(Available data Opens)

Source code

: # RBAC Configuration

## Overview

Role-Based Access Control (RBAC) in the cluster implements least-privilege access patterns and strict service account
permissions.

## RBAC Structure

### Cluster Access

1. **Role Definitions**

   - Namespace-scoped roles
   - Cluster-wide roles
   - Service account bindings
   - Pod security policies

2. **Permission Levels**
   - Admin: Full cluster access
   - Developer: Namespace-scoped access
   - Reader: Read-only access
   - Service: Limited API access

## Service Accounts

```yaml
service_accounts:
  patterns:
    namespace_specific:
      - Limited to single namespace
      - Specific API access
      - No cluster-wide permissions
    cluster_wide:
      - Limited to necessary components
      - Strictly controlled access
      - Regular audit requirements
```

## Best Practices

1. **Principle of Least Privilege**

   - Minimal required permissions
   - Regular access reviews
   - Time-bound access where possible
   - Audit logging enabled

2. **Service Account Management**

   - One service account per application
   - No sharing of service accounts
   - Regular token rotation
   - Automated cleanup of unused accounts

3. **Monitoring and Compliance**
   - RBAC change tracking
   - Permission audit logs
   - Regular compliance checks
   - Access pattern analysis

(Available data Closes)

[Work to be completed] Please copy out the records exactly as they appear.

[Answer]
Source code

: # RBAC Configuration

## Overview

Role-Based Access Control (RBAC) in the cluster implements least-privilege access patterns and strict service account
permissions.

## RBAC Structure

### Cluster Access

1. **Role Definitions**

   - Namespace-scoped roles
   - Cluster-wide roles
   - Service account bindings
   - Pod security policies

2. **Permission Levels**
   - Admin: Full cluster access
   - Developer: Namespace-scoped access
   - Reader: Read-only access
   - Service: Limited API access

## Service Accounts

```yaml
service_accounts:
  patterns:
    namespace_specific:
      - Limited to single namespace
      - Specific API access
      - No cluster-wide permissions
    cluster_wide:
      - Limited to necessary components
      - Strictly controlled access
      - Regular audit requirements
```

## Best Practices

1. **Principle of Least Privilege**

   - Minimal required permissions
   - Regular access reviews
   - Time-bound access where possible
   - Audit logging enabled

2. **Service Account Management**

   - One service account per application
   - No sharing of service accounts
   - Regular token rotation
   - Automated cleanup of unused accounts

3. **Monitoring and Compliance**
   - RBAC change tracking
   - Permission audit logs
   - Regular compliance checks
   - Access pattern analysis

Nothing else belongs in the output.